The other is the LUT was working to push the KK and WW frames a lot, and that left the panel in some state with a charge that meant any change could leave this fading effect.
The effect would eventually dissipate if the display was constant but it could take hours.
This was clearly not the fix I had hoped for.
Henry
So what was the answer? Well, if resistance is futile, inductance is king!
The boost circuit I was using was based on a known working design and used a 10uH inductor. But that was for a watch, a small e-paper display.
The reference circuit Waveshare do has a 68uH inductor. I tried that, it helped massively.
But testing showed that bigger is better! So now it is a 470uH inductor.

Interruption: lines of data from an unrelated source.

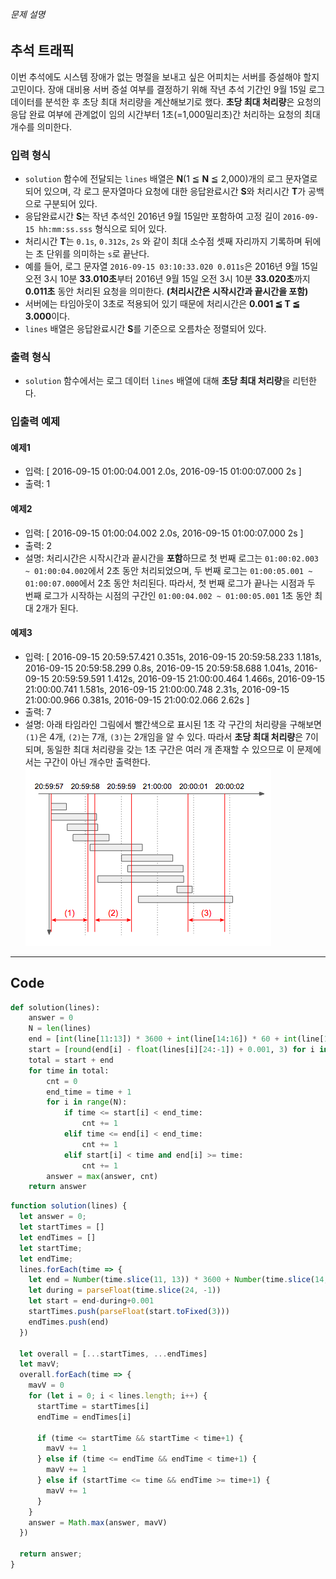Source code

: ###### 문제 설명

## 추석 트래픽

이번 추석에도 시스템 장애가 없는 명절을 보내고 싶은 어피치는 서버를 증설해야 할지 고민이다. 장애 대비용 서버 증설 여부를 결정하기 위해 작년 추석 기간인 9월 15일 로그 데이터를 분석한 후 초당 최대 처리량을 계산해보기로 했다. **초당 최대 처리량**은 요청의 응답 완료 여부에 관계없이 임의 시간부터 1초(=1,000밀리초)간 처리하는 요청의 최대 개수를 의미한다.

### 입력 형식

- `solution` 함수에 전달되는 `lines` 배열은 **N**(1 ≦ **N** ≦ 2,000)개의 로그 문자열로 되어 있으며, 각 로그 문자열마다 요청에 대한 응답완료시간 **S**와 처리시간 **T**가 공백으로 구분되어 있다.
- 응답완료시간 **S**는 작년 추석인 2016년 9월 15일만 포함하여 고정 길이 `2016-09-15 hh:mm:ss.sss` 형식으로 되어 있다.
- 처리시간 **T**는 `0.1s`, `0.312s`, `2s` 와 같이 최대 소수점 셋째 자리까지 기록하며 뒤에는 초 단위를 의미하는 `s`로 끝난다.
- 예를 들어, 로그 문자열 `2016-09-15 03:10:33.020 0.011s`은 2016년 9월 15일 오전 3시 10분 **33.010초**부터 2016년 9월 15일 오전 3시 10분 **33.020초**까지 **0.011초** 동안 처리된 요청을 의미한다. **(처리시간은 시작시간과 끝시간을 포함)**
- 서버에는 타임아웃이 3초로 적용되어 있기 때문에 처리시간은 **0.001 ≦ T ≦ 3.000**이다.
- `lines` 배열은 응답완료시간 **S**를 기준으로 오름차순 정렬되어 있다.

### 출력 형식

- `solution` 함수에서는 로그 데이터 `lines` 배열에 대해 **초당 최대 처리량**을 리턴한다.

### 입출력 예제

#### 예제1

- 입력: [
  2016-09-15 01:00:04.001 2.0s,
  2016-09-15 01:00:07.000 2s
  ]
- 출력: 1

#### 예제2

- 입력: [
  2016-09-15 01:00:04.002 2.0s,
  2016-09-15 01:00:07.000 2s
  ]
- 출력: 2
- 설명: 처리시간은 시작시간과 끝시간을 **포함**하므로
  첫 번째 로그는 `01:00:02.003 ~ 01:00:04.002`에서 2초 동안 처리되었으며,
  두 번째 로그는 `01:00:05.001 ~ 01:00:07.000`에서 2초 동안 처리된다.
  따라서, 첫 번째 로그가 끝나는 시점과 두 번째 로그가 시작하는 시점의 구간인 `01:00:04.002 ~ 01:00:05.001` 1초 동안 최대 2개가 된다.

#### 예제3

- 입력: [
  2016-09-15 20:59:57.421 0.351s,
  2016-09-15 20:59:58.233 1.181s,
  2016-09-15 20:59:58.299 0.8s,
  2016-09-15 20:59:58.688 1.041s,
  2016-09-15 20:59:59.591 1.412s,
  2016-09-15 21:00:00.464 1.466s,
  2016-09-15 21:00:00.741 1.581s,
  2016-09-15 21:00:00.748 2.31s,
  2016-09-15 21:00:00.966 0.381s,
  2016-09-15 21:00:02.066 2.62s
  ]
- 출력: 7
- 설명: 아래 타임라인 그림에서 빨간색으로 표시된 1초 각 구간의 처리량을 구해보면 `(1)`은 4개, `(2)`는 7개, `(3)`는 2개임을 알 수 있다. 따라서 **초당 최대 처리량**은 7이 되며, 동일한 최대 처리량을 갖는 1초 구간은 여러 개 존재할 수 있으므로 이 문제에서는 구간이 아닌 개수만 출력한다.
  ![Timeline](images/chuseok-01-v5.png)

---

## Code

```python
def solution(lines):
    answer = 0
    N = len(lines)
    end = [int(line[11:13]) * 3600 + int(line[14:16]) * 60 + int(line[17:19]) + int(line[20:23]) * 0.001 for line in lines]
    start = [round(end[i] - float(lines[i][24:-1]) + 0.001, 3) for i in range(N)]
    total = start + end
    for time in total:
        cnt = 0
        end_time = time + 1
        for i in range(N):
            if time <= start[i] < end_time:
                cnt += 1
            elif time <= end[i] < end_time:
                cnt += 1
            elif start[i] < time and end[i] >= time:
                cnt += 1
        answer = max(answer, cnt)
    return answer
```



```javascript
function solution(lines) {
  let answer = 0;
  let startTimes = []
  let endTimes = []
  let startTime;
  let endTime;
  lines.forEach(time => {
    let end = Number(time.slice(11, 13)) * 3600 + Number(time.slice(14, 16)) * 60 + parseFloat(time.slice(17, 23))
    let during = parseFloat(time.slice(24, -1))
    let start = end-during+0.001
    startTimes.push(parseFloat(start.toFixed(3)))
    endTimes.push(end)
  })

  let overall = [...startTimes, ...endTimes]
  let mavV;
  overall.forEach(time => {
    mavV = 0
    for (let i = 0; i < lines.length; i++) {
      startTime = startTimes[i]
      endTime = endTimes[i]
      
      if (time <= startTime && startTime < time+1) {
        mavV += 1
      } else if (time <= endTime && endTime < time+1) {
        mavV += 1
      } else if (startTime <= time && endTime >= time+1) {
        mavV += 1
      }
    }
    answer = Math.max(answer, mavV)
  })

  return answer;
}
```

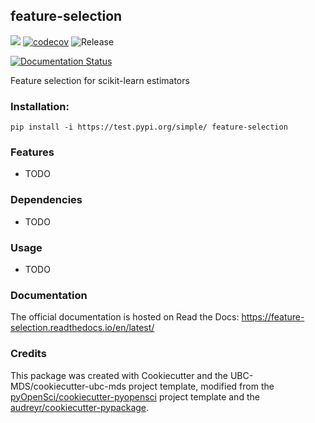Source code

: ## feature-selection 

![](https://github.com/UBC-MDS/feature-selection/workflows/build/badge.svg) [![codecov](https://codecov.io/gh/UBC-MDS/feature-selection/branch/master/graph/badge.svg)](https://codecov.io/gh/UBC-MDS/feature-selection) ![Release](https://github.com/UBC-MDS/feature-selection/workflows/Release/badge.svg)

[![Documentation Status](https://readthedocs.org/projects/feature-selection/badge/?version=latest)](https://feature-selection.readthedocs.io/en/latest/?badge=latest)

Feature selection for scikit-learn estimators

### Installation:

```
pip install -i https://test.pypi.org/simple/ feature-selection
```

### Features
- TODO

### Dependencies

- TODO

### Usage

- TODO

### Documentation
The official documentation is hosted on Read the Docs: <https://feature-selection.readthedocs.io/en/latest/>

### Credits
This package was created with Cookiecutter and the UBC-MDS/cookiecutter-ubc-mds project template, modified from the [pyOpenSci/cookiecutter-pyopensci](https://github.com/pyOpenSci/cookiecutter-pyopensci) project template and the [audreyr/cookiecutter-pypackage](https://github.com/audreyr/cookiecutter-pypackage).
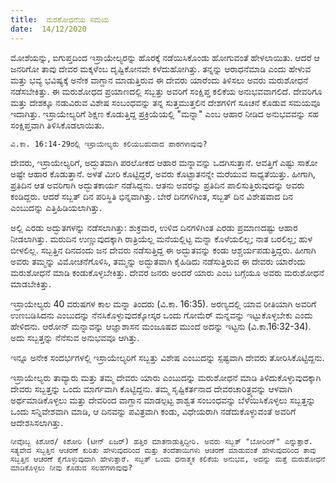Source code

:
 ```yaml
---
title:  ಮರಶೋಧನೆಯ ಸಮಯ
date:  14/12/2020
---
```


ಮೋಶೆಯನ್ನು, ಐಗುಪ್ತದಿಂದ ಇಸ್ರಾಯೇಲ್ಯರನ್ನು ಹೊರಕ್ಕೆ ನಡೆಯಿಸಿಕೊಂಡು ಹೋಗುವಂತೆ ಹೇಳಲಾಯಿತು. ಆದರೆ ಆ ಜನರಿಗೋ ತಾವು ದೇವರ ಮಕ್ಕಳೆಂಬ ದೃಷ್ಟಿಕೋನವೇ ಕಳೆದುಹೋಗಿತ್ತು. ತನ್ನನ್ನು ಆರಾಧನೆಮಾಡಿ ಎಂದು ಹೇಳುವ ಮತ್ತು ಭವ್ಯ ಭವಿಷ್ಯಕ್ಕೆ ಅನೇಕ ವಾಗ್ದಾನ ಮಾಡುತ್ತಿರುವ ಈ ದೇವರು ಯಾರೆಂದು ತಿಳಿಸಲು ಅವರು ಮರುಶೋಧನೆ ನಡೆಸಬೇಕಿತ್ತು. ಈ ಮರುಶೋಧದ ಪ್ರಯಾಣದಲ್ಲಿ ಸಬ್ಬತ್ತು ಅವರಿಗೆ ಸಂಕ್ಷಿಪ್ತ ಕಲಿಕೆಯ ಅನುಭವವಾಗಲಿದೆ. ದೇವರಿಗೂ ಮತ್ತು ದೇಶಕ್ಕೂ ನಡುವಿರುವ ವಿಶೇಷ ಸಂಬಂಧವನ್ನು ತನ್ನ ಸುತ್ತಮುತ್ತಲಿನ ದೇಶಗಳಿಗೆ ಸೂಚನೆ ಕೊಡುವ ಸಮಯವೂ ಇದಾಗಿತ್ತು. ಇಸ್ರಾಯೇಲ್ಯರಿಗೆ ಶಿಕ್ಷಣ ಕೊಡುತ್ತಿದ್ದ ಪ್ರಕ್ರಿಯೆಯಲ್ಲಿ "ಮನ್ನಾ" ಎಂಬ ಆಹಾರ ನೀಡಿದ ಅನುಭವವನ್ನು ಸಹ ಸಂಕ್ಷಿಪ್ತವಾಗಿ ತಿಳಿಸಿಕೊಡಲಾಯಿತು.

`ವಿ.ಕಾ. 16:14-29ರಲ್ಲಿ ಇಸ್ರಾಯೇಲ್ಯರು ಕಲಿಯಬಹುದಾದ ಪಾಠಗಳಾವುವು?`

ದೇವರು, ಇಸ್ರಾಯೇಲ್ಯರಿಗೆ, ಅದ್ಭುತವಾಗಿ ಪರಲೋಕದ ಆಹಾರ ಮನ್ನಾವನ್ನು ಒದಗಿಸುತ್ತಾನೆ. ಆವತ್ತಿಗೆ ಎಷ್ಟು ಸಾಕೋ ಅಷ್ಟೇ ಆಹಾರ ಕೊಡುತ್ತಾನೆ. ಅಳತೆ ಮೀರಿ ಕೊಟ್ಟಿದ್ದರೆ, ಅವರು ಕೊಟ್ಟಾತನನ್ನೇ ಮರೆಯುವ ಸಾಧ್ಯತೆಯಿತ್ತು. ಹೀಗಾಗಿ, ಪ್ರತಿದಿನ ಆತ ಅವರಿಗಾಗಿ ಅದ್ಭುತಕಾರ್ಯ ನಡೆಸಿದ್ದನು. ಆತನು ಅವರನ್ನು ಪ್ರತಿದಿನ ಪಾಲಿಸುತ್ತಿರುವುದನ್ನು ಅವರು ಕಂಡಿದ್ದರು. ಆದರೆ ಸಬ್ಬತ್ ದಿನ ಪರಿಸ್ಥಿತಿ ಭಿನ್ನವಾಗಿತ್ತು. ಬೇರೆ ದಿನಗಳಿಗಿಂತ, ಸಬ್ಬತ್ ದಿನ ವಿಶೇಷವಾದ ದಿನ ಎಂಬುದನ್ನು ಎತ್ತಿಹಿಡಿಯಲಾಗಿತ್ತು.

ಅಲ್ಲಿ ಎರಡು ಅದ್ಭುತಗಳನ್ನು ನಡೆಸಲಾಗಿತ್ತು: ಶುಕ್ರವಾರ, ಉಳಿದ ದಿನಗಳಿಗಿಂತ ಎರಡು ಪ್ರಮಾಣದಷ್ಟು ಆಹಾರ ನೀಡಲಾಗಿತ್ತು. ಮರುದಿನ ಉಣ್ಣುವುದಕ್ಕಾಗಿ ರಾತ್ರಿಯೆಲ್ಲ ಮನೆಯಲ್ಲಿಟ್ಟ ಮನ್ನಾ ಕೊಳೆಯಲಿಲ್ಲ; ನಾತ ಬರಲಿಲ್ಲ; ಹುಳ ಬೀಳಲಿಲ್ಲ. ಸಬ್ಬತ್ತಿನ ದಿನದಂದು ಜನ ದೇವರು ನಡೆಸುತ್ತಿದ್ದ ಈ ಅದ್ಭುತವನ್ನು ಕಂಡು ಆಶ್ಚರ್ಯಪಡುತ್ತಿದ್ದರು. ಹೀಗಾಗಿ ಅವರು ತಮ್ಮನ್ನು ವಿಮೋಚನೆಗೊಳಿಸಿ, ತಮ್ಮನ್ನು ಅದ್ಭುತವಾಗಿ ಕೈಹಿಡಿದು ನಡೆಸುತ್ತಿರುವ ಈ ದೇವರು ಯಾರೆಂದು ಮರುಶೋಧನೆ ಮಾಡಿ ಕಂಡುಕೊಳ್ಳಬೇಕಿತ್ತು. ದೇವರ ಜನರು ಅಂದರೆ ಯಾರು ಎಂಬ ಬಗ್ಗೆಯೂ ಅವರು ಮರುಶೋಧನೆ ಮಾಡಬೇಕಿತ್ತು.

ಇಸ್ರಾಯೇಲ್ಯರು 40 ವರುಷಗಳ ಕಾಲ ಮನ್ನಾ ತಿಂದರು (ವಿ.ಕಾ. 16:35). ಅರಣ್ಯದಲ್ಲಿ ಯಾವ ರೀತಿಯಾಗಿ ಅವರಿಗೆ ಉಣಬಡಿಸಿದನು ಎಂಬುದನ್ನು ನೆನಸಿಕೊಳ್ಳುವುದಕ್ಕೋಸ್ಕರ ಒಂದು ಗೋಮೆರ್ ಮನ್ನವನ್ನು ಇಟ್ಟುಕೊಳ್ಳಬೇಕು ಎಂದು ಹೇಳಿದನು. ಆರೋನ್ ಮನ್ನಾವನ್ನು ಆಜ್ಞಾಶಾಸನ ಮಂಜೂಷದ ಮುಂದೆ ಅದನ್ನು ಇಟ್ಟನು (ವಿ.ಕಾ.16:32-34). ಅದು ಸಬ್ಬತ್ತನ್ನು ನೆನೆಸುವ ಅನುಭವವೂ ಆಗಿತ್ತು.

ಇನ್ನೂ ಅನೇಕ ಸಂದರ್ಭಗಳಲ್ಲಿ ಇಸ್ರಾಯೇಲ್ಯರಿಗೆ ಸಬ್ಬತ್ತು ವಿಶೇಷ ಎಂಬುದನ್ನು ಸ್ಪಷ್ಟವಾಗಿ ದೇವರು ತೋರಿಸಿಕೊಟ್ಟಿದ್ದನು.

ಇಸ್ರಾಯೇಲ್ಯರು ತಾವ್ಯಾರು ಮತ್ತು ತಮ್ಮ ದೇವರು ಯಾರು ಎಂಬುದನ್ನು ಮರುಶೋಧನೆ ಮಾಡಿ ತಿಳಿದುಕೊಳ್ಳುವುದಕ್ಕಾಗಿ ದೇವರು ಸಬ್ಬತ್ತನ್ನು ಒಂದು ಮಾರ್ಗವಾಗಿ ಕೊಟ್ಟಿದ್ದನು. ತಮ್ಮ ಸೃಷ್ಟಿಕರ್ತನಾದ ದೇವರಚಾರಿತ್ರ್ಯವನ್ನು ಆಳವಾಗಿ ಅರ್ಥಮಾಡಿಕೊಳ್ಳಲು ಮತ್ತು ದೇವರಿಂದ ವಾಗ್ದಾನ ಮಾಡಲ್ಪಟ್ಟ ಶಾಶ್ವತ ಸಂಬಂಧವನ್ನು ಬೆಳೆಯಿಸಿಕೊಳ್ಳಲು ಸಬ್ಬತ್ತನ್ನು ಒಂದು ಸನ್ನಿವೇಶವಾಗಿ ಮಾಡಿ, ಆ ದಿನವನ್ನು ಪವಿತ್ರವಾಗಿ ಕಂಡು, ವಿಧೇಯರಾಗಿ ನಡೆದುಕೊಳ್ಳುವಂತೆ ಅವರಿಗೆ ಆದೇಶಸಿಸಲಾಗಿತ್ತು.

`ನೀವೊಬ್ಬ ಕಿಶೋರ/ ಕಿಶೋರಿ (ಟೀನ್ ಏಜರ್) ಹತ್ತಿರ ಮಾತನಾಡುತ್ತಿದ್ದೀರಿ. ಅವರು ಸಬ್ಬತ್ "ಬೋರಿಂಗ್" ಎನ್ನುತ್ತಾರೆ. ಸತ್ಯವೇದ ಸಬ್ಬತ್ತಿನ ಆಚರಣೆ ಕುರಿತು ಹೇಳುವುದರಿಂದ ಮತ್ತು ತಂದೆತಾಯಿಗಳು ಆಚರಣೆ ಮಾಡುವಂತೆ ಹೇಳುವುದರಿಂದ ತಾವು ಸಬ್ಬತ್ತಿನ ಆಚರಣೆ ಕೈಗೊಳ್ಳುವುದಾಗಿ ಹೇಳುತ್ತಾರೆ. ಸಬ್ಬತ್ ಒಂದು ಧನಾತ್ಮಕ ಕಲಿಕೆಯ ಅನುಭವ, ಅದನ್ನು ಮತ್ತೆ ಮರುಶೋಧನೆ ಮಾಡಿಕೊಳ್ಳಲು ನೀವು ಕೊಡುವ ಸಲಹೆಗಳಾವುವು?`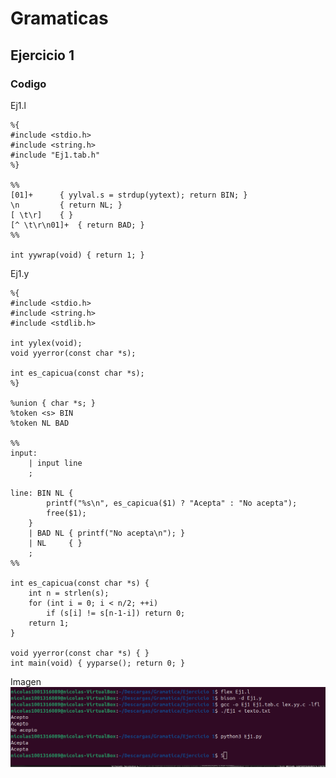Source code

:# Gramaticas

## Ejercicio 1

### Codigo 
Ej1.l
```
%{
#include <stdio.h>
#include <string.h>
#include "Ej1.tab.h"
%}

%%
[01]+      { yylval.s = strdup(yytext); return BIN; }
\n         { return NL; }
[ \t\r]    { }
[^ \t\r\n01]+  { return BAD; }
%%

int yywrap(void) { return 1; }
```
Ej1.y
```
%{
#include <stdio.h>
#include <string.h>
#include <stdlib.h>

int yylex(void);
void yyerror(const char *s);

int es_capicua(const char *s);
%}

%union { char *s; }
%token <s> BIN
%token NL BAD

%%
input:
    | input line
    ;

line: BIN NL {
        printf("%s\n", es_capicua($1) ? "Acepta" : "No acepta");
        free($1);
    }
    | BAD NL { printf("No acepta\n"); } 
    | NL     { }
    ;
%%

int es_capicua(const char *s) {
    int n = strlen(s);
    for (int i = 0; i < n/2; ++i)
        if (s[i] != s[n-1-i]) return 0;
    return 1;
}

void yyerror(const char *s) { }
int main(void) { yyparse(); return 0; }
```
Imagen 
![Img 1](https://github.com/nico-lesmes1/Gramaticas/blob/ca874078c811f37be7b823271fb11396d5b1c6e4/Gramatica/Img/Ej1.png)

And that is amazing.
I can do normal changes and updates with no smearing effects in any way. My fudged LUTs still break, and make a fading effect but they are not needed - I can do simpler LUTs and not have issues.
The results are amazing - I can do a non flashy update which is not causing burn in and full updates that work. I have applied the Waveshare v2 panel LUT for full (fast, flashy) update as well. It does full "flashy" updates a lot over night to try and clear any unwanted charge, just in case.
So finally I have cracked my months long e-paper headache.
If you got one of my older controllers you may not even see a problem - it only happens with some graphics, but if you have an issue the fix is a simple component change - ask me if you need a new 470uH indicator sending.